> Exercise: In the copy, keep every line below as it is and leave out the pictures.

*** Opening of Input data ***

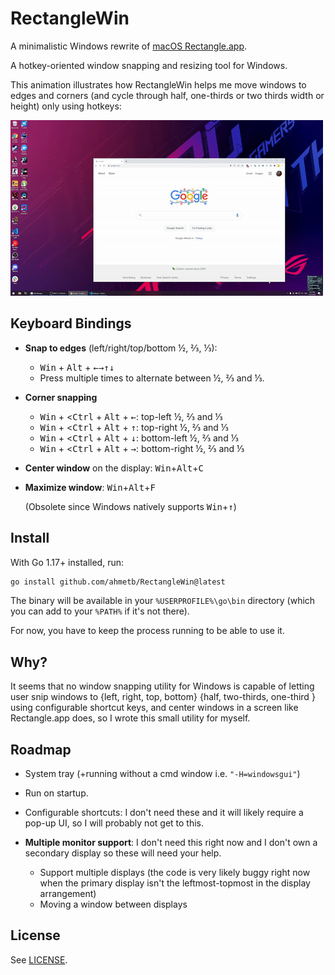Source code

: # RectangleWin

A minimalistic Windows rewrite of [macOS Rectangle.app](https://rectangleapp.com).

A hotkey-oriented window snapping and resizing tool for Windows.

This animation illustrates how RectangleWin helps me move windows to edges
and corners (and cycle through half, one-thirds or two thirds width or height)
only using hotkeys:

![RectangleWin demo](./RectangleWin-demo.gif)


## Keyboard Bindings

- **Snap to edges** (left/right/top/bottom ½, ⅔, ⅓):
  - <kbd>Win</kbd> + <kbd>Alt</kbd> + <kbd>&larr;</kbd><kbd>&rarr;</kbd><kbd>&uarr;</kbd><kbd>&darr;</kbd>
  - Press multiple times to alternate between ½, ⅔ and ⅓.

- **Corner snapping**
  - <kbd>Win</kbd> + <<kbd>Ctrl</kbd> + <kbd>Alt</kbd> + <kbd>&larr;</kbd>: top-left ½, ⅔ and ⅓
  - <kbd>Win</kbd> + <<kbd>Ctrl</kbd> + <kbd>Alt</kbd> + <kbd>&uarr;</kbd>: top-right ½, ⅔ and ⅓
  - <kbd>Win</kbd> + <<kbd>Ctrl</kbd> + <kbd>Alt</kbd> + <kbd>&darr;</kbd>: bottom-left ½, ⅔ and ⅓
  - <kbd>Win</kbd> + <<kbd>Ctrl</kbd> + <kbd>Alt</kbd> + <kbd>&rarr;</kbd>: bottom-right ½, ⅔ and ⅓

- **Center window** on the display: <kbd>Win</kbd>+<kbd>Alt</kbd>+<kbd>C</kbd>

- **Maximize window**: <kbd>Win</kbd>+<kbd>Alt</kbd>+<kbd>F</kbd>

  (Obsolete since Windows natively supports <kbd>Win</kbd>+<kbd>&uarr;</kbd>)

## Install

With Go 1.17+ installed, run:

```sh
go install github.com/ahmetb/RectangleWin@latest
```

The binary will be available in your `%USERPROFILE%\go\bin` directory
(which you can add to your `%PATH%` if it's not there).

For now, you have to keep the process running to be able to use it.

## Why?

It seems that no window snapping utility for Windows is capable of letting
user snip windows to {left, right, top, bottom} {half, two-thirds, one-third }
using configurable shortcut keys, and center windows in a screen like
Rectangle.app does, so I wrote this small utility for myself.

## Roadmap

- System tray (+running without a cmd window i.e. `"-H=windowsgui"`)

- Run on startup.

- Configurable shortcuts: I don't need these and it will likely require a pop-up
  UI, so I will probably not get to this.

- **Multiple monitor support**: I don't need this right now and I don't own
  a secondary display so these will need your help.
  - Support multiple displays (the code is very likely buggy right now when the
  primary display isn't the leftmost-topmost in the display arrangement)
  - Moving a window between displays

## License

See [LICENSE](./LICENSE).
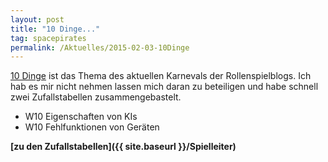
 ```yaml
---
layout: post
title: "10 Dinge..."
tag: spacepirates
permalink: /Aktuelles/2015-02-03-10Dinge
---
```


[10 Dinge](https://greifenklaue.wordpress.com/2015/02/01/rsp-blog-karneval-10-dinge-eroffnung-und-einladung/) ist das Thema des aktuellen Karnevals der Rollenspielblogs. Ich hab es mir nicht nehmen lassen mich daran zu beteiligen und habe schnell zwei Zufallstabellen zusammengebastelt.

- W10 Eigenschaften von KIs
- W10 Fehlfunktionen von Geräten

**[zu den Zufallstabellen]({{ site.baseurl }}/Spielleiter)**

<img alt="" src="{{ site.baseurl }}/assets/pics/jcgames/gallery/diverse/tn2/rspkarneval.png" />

*** Close of Input data ***

> Written answer:
Source code

: # RectangleWin

A minimalistic Windows rewrite of [macOS Rectangle.app](https://rectangleapp.com).

A hotkey-oriented window snapping and resizing tool for Windows.

This animation illustrates how RectangleWin helps me move windows to edges
and corners (and cycle through half, one-thirds or two thirds width or height)
only using hotkeys:

![RectangleWin demo](./RectangleWin-demo.gif)


## Keyboard Bindings

- **Snap to edges** (left/right/top/bottom ½, ⅔, ⅓):
  - <kbd>Win</kbd> + <kbd>Alt</kbd> + <kbd>&larr;</kbd><kbd>&rarr;</kbd><kbd>&uarr;</kbd><kbd>&darr;</kbd>
  - Press multiple times to alternate between ½, ⅔ and ⅓.

- **Corner snapping**
  - <kbd>Win</kbd> + <<kbd>Ctrl</kbd> + <kbd>Alt</kbd> + <kbd>&larr;</kbd>: top-left ½, ⅔ and ⅓
  - <kbd>Win</kbd> + <<kbd>Ctrl</kbd> + <kbd>Alt</kbd> + <kbd>&uarr;</kbd>: top-right ½, ⅔ and ⅓
  - <kbd>Win</kbd> + <<kbd>Ctrl</kbd> + <kbd>Alt</kbd> + <kbd>&darr;</kbd>: bottom-left ½, ⅔ and ⅓
  - <kbd>Win</kbd> + <<kbd>Ctrl</kbd> + <kbd>Alt</kbd> + <kbd>&rarr;</kbd>: bottom-right ½, ⅔ and ⅓

- **Center window** on the display: <kbd>Win</kbd>+<kbd>Alt</kbd>+<kbd>C</kbd>

- **Maximize window**: <kbd>Win</kbd>+<kbd>Alt</kbd>+<kbd>F</kbd>

  (Obsolete since Windows natively supports <kbd>Win</kbd>+<kbd>&uarr;</kbd>)

## Install

With Go 1.17+ installed, run:

```sh
go install github.com/ahmetb/RectangleWin@latest
```

The binary will be available in your `%USERPROFILE%\go\bin` directory
(which you can add to your `%PATH%` if it's not there).

For now, you have to keep the process running to be able to use it.

## Why?

It seems that no window snapping utility for Windows is capable of letting
user snip windows to {left, right, top, bottom} {half, two-thirds, one-third }
using configurable shortcut keys, and center windows in a screen like
Rectangle.app does, so I wrote this small utility for myself.

## Roadmap

- System tray (+running without a cmd window i.e. `"-H=windowsgui"`)

- Run on startup.

- Configurable shortcuts: I don't need these and it will likely require a pop-up
  UI, so I will probably not get to this.

- **Multiple monitor support**: I don't need this right now and I don't own
  a secondary display so these will need your help.
  - Support multiple displays (the code is very likely buggy right now when the
  primary display isn't the leftmost-topmost in the display arrangement)
  - Moving a window between displays

## License

See [LICENSE](./LICENSE).
 ```yaml
---
layout: post
title: "10 Dinge..."
tag: spacepirates
permalink: /Aktuelles/2015-02-03-10Dinge
---
```


[10 Dinge](https://greifenklaue.wordpress.com/2015/02/01/rsp-blog-karneval-10-dinge-eroffnung-und-einladung/) ist das Thema des aktuellen Karnevals der Rollenspielblogs. Ich hab es mir nicht nehmen lassen mich daran zu beteiligen und habe schnell zwei Zufallstabellen zusammengebastelt.

- W10 Eigenschaften von KIs
- W10 Fehlfunktionen von Geräten

**[zu den Zufallstabellen]({{ site.baseurl }}/Spielleiter)**

<img alt="" src="{{ site.baseurl }}/assets/pics/jcgames/gallery/diverse/tn2/rspkarneval.png" />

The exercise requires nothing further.